Though many people told her living in a dorm would be a bad choice for her because she does not like being around large groups of people, she has lived in Lewis for four years now.
“You’ve got a small community in your floor with people to check in on and make sure you’re doing OK,” Boresow said.
Boresow can best manage her autism with a lot of practice with things that can be expected. She has extremely sensitive hearing and when a loud unexpected sound like a fire alarm happens, she is debilitated for the day.
But other loud sounds like those she experienced playing in the marching band she can handle because she knows they are coming. She also wears earplugs while she plays.
“It was cool to play those songs that you’ve always heard,” Boresow said.

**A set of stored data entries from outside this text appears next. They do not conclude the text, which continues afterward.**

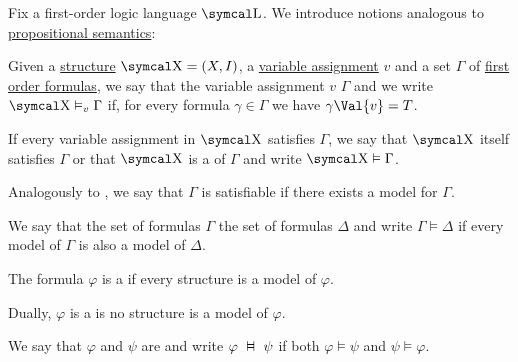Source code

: \begin{definition}\label{def:first_order_semantics}
  Fix a first-order logic language \( \CL \). We introduce notions analogous to \hyperref[def:propositional_semantics]{propositional semantics}:
  \begin{DefEnum}
     Given a \hyperref[def:first_order_structure]{structure} \( \CX = (X, I) \), a \hyperref[def:first_order_valuation/variable_assignment]{variable assignment} \( v \) and a set \( \Gamma \) of \hyperref[def:first_order_language/formula]{first order formulas}, we say that the variable assignment \( v \)  \( \Gamma \) and we write \( \CX \vDash_v \Gamma \) if, for every formula \( \gamma \in \Gamma \) we have \( \gamma\Val{v} = T \).

    If every variable assignment in \( \CX \) satisfies \( \Gamma \), we say that \( \CX \) itself satisfies \( \Gamma \) or that \( \CX \) is a  of \( \Gamma \) and write \( \CX \vDash \Gamma \).

    Analogously to , we say that \( \Gamma \) is satisfiable if there exists a model for \( \Gamma \).

     We say that the set of formulas \( \Gamma \)  the set of formulas \( \Delta \) and write \( \Gamma \vDash \Delta \) if every model of \( \Gamma \) is also a model of \( \Delta \).

     The formula \( \varphi \) is a  if every structure is a model of \( \varphi \).

     Dually, \( \varphi \) is a  is no structure is a model of \( \varphi \).

     We say that \( \varphi \) and \( \psi \) are  and write \( \varphi \Sequiv \psi \) if both \( \varphi \vDash \psi \) and \( \psi \vDash \varphi \).
  \end{DefEnum}
\end{definition}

The University excuses Boresow from classes on days when there is a fire alarm or drill. When construction was done on Murphy Hall, the fire alarm was constantly set off. Boresow’s music classes are all in Murphy. She would begin the day then the alarm would be set off and she would miss the rest of her classes.
She spoke with her disability coordinator who arranged for the fire marshal to examine the alarms and remedy the situation.

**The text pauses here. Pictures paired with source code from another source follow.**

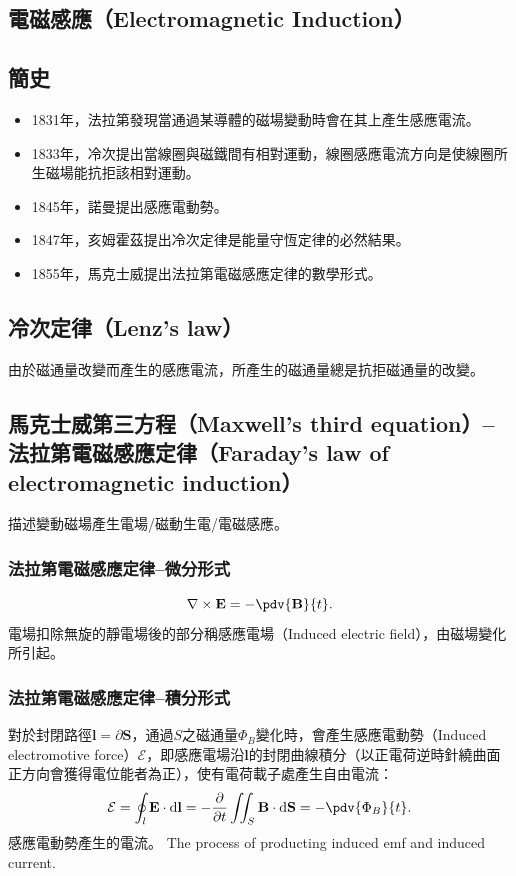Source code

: \documentclass[a4paper,12pt]{report}
\begin{document}
\begin{itemize}
\section{電磁感應（Electromagnetic Induction）}
\subsection{簡史}
\begin{itemize}
\item 1831年，法拉第發現當通過某導體的磁場變動時會在其上產生感應電流。
\item 1833年，冷次提出當線圈與磁鐵間有相對運動，線圈感應電流方向是使線圈所生磁場能抗拒該相對運動。
\item 1845年，諾曼提出感應電動勢。
\item 1847年，亥姆霍茲提出冷次定律是能量守恆定律的必然結果。
\item 1855年，馬克士威提出法拉第電磁感應定律的數學形式。
\end{itemize}
\subsection{冷次定律（Lenz's law）}
由於磁通量改變而產生的感應電流，所產生的磁通量總是抗拒磁通量的改變。
\subsection{馬克士威第三方程（Maxwell's third equation）–法拉第電磁感應定律（Faraday's law of electromagnetic induction）}
描述變動磁場產生電場/磁動生電/電磁感應。
\subsubsection{法拉第電磁感應定律–微分形式}
\[\nabla \times \mathbf{E} = -\pdv{\mathbf{B}}{t}.\]
電場扣除無旋的靜電場後的部分稱感應電場（Induced electric field），由磁場變化所引起。
\subsubsection{法拉第電磁感應定律–積分形式}
對於封閉路徑$\mathbf{l}=\partial\mathbf{S}$，通過$S$之磁通量$\Phi_B$變化時，會產生感應電動勢（Induced electromotive force）$\mathcal{E}$，即感應電場沿$\mathbf{l}$的封閉曲線積分（以正電荷逆時針繞曲面正方向會獲得電位能者為正），使有電荷載子處產生自由電流：
\[\mathcal{E}=\oint_{l}\mathbf{E}\cdot\mathrm{d}\mathbf{l}=-\frac{\partial}{\partial t}\iint_S\mathbf{B}\cdot\mathrm{d}\mathbf{S}=-\pdv{\Phi_B}{t}.\]
感應電動勢產生的電流。
The process of producting induced emf and induced current.

\end{itemize}
\end{document}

The University granted her a course substitution so she could take an exercise science class rather than anatomy. She said it is just how her brain works. She cannot remember as many pictures and memorize them as you need to in anatomy.
Boresow was also offered a note taker and extended time on tests, but she did not see that as a way to help her progress in her independence.
“In real life, you’re not going to have someone next to you taking notes while you’re working with someone,” Boresow said.
Independence is important to her. She does not rely on someone to get her to class, but she said other people can be very helpful.
“I think independence is more about setting up a system that you can function in not that its only you in the system,” Boresow said.
The ADA review was aimed at helping students remain independent by identifying their individual needs. In the fall, much of the oversight that was done in Disability Services will transition to Jamie Simpson’s office. She will then contact the correct University groups to remedy any problems that students have.
Rodriguez said the additions and modifications will end up benefitting the entire campus community, not just the disabled. The construction projects and hirings are expensive, and in a limited government budget, the process is moving slow. However, Rodriguez and the AbleHawks are optimistic about the future of accessibility at the University.
“There are a lot of areas on this campus that pose a lot of unique and significant challenges, but I think we are moving in the right direction that we want to go to be a truly inclusive campus,” Rodriguez said.